### Work instructions
For these records, count the lines containing the word "connected" and respond with the number alone.

◆ ◆ ◆ ◆ ◆

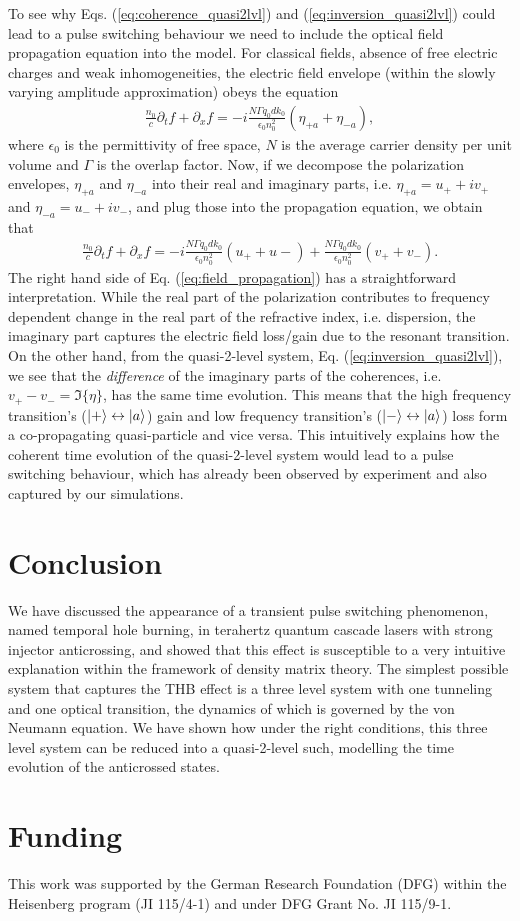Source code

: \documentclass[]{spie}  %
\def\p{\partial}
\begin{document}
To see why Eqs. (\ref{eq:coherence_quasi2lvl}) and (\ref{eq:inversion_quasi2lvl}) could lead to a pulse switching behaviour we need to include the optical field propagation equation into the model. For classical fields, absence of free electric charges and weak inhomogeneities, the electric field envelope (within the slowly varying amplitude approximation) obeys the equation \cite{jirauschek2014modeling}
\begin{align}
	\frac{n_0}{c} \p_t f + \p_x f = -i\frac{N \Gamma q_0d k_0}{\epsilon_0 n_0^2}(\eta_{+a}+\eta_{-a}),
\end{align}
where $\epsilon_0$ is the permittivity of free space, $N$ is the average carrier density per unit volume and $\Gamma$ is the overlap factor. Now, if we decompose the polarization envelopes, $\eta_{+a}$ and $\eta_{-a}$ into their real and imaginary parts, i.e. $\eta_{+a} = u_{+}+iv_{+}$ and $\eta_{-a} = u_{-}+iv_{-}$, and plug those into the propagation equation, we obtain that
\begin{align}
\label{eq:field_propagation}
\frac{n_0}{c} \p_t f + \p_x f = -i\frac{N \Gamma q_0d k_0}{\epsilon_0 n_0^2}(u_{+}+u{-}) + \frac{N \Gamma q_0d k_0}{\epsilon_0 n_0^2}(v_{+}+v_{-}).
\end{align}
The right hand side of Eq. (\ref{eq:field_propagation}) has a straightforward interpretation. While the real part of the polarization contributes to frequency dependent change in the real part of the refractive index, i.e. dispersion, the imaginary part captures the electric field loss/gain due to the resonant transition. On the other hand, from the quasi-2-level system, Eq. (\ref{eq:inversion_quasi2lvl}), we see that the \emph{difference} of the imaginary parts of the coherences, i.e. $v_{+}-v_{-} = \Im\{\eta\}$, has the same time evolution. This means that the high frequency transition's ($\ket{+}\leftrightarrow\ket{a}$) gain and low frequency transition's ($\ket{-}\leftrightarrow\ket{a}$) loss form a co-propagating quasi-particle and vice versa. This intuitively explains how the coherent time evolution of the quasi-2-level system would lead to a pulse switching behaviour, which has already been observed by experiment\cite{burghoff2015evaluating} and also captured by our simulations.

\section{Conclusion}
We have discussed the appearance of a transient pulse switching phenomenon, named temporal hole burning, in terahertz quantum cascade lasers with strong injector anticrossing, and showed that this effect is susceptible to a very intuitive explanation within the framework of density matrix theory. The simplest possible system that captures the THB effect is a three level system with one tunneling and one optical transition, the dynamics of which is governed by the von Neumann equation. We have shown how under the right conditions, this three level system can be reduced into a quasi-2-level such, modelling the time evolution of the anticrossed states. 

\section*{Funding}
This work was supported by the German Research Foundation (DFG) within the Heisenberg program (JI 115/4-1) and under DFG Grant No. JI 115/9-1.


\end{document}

◆ ◆ ◆ ◆ ◆

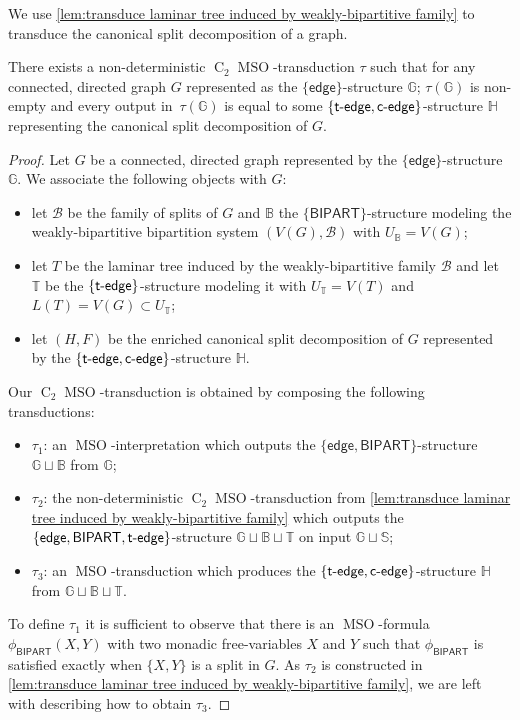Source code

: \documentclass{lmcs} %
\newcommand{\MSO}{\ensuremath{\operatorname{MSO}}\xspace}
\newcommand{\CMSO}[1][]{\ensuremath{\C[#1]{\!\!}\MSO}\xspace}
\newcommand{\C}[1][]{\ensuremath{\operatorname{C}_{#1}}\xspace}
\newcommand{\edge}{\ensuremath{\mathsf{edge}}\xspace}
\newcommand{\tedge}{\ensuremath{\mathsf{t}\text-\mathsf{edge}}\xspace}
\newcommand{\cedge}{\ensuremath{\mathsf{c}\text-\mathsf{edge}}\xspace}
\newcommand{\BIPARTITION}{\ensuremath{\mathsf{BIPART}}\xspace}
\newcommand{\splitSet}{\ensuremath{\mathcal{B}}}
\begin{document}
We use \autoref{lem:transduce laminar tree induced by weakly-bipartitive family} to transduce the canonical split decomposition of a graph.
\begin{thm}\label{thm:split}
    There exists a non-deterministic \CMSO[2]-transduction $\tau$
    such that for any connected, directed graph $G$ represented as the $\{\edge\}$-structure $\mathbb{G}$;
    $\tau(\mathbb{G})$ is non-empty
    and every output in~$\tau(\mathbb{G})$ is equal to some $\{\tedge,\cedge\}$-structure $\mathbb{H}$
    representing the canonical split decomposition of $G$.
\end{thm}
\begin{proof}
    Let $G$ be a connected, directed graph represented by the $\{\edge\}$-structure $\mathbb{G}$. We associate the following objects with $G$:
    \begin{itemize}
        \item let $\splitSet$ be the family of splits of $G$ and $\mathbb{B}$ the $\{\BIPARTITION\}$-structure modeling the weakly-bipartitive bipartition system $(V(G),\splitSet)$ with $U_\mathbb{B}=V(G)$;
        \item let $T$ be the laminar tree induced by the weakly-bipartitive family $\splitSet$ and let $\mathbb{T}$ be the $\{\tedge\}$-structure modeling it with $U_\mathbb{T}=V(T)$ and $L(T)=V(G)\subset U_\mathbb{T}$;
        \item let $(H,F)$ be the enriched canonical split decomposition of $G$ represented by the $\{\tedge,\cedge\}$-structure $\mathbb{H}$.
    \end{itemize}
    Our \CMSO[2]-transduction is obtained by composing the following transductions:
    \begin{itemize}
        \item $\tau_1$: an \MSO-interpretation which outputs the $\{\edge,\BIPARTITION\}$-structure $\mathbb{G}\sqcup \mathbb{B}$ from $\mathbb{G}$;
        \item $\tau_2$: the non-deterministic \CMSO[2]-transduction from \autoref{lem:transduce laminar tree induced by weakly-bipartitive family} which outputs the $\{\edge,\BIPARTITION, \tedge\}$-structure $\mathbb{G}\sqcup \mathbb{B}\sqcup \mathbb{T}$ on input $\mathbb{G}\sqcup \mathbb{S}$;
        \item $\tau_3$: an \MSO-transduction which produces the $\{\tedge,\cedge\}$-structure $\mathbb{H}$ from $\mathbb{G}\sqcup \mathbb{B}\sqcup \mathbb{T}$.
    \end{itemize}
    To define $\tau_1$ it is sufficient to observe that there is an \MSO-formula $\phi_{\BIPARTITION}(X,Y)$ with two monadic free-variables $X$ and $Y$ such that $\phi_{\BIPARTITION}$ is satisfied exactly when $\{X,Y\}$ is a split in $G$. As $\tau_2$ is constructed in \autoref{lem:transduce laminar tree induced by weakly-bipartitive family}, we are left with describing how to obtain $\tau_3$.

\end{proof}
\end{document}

◆ ◆ ◆ ◆ ◆

### Answer section
2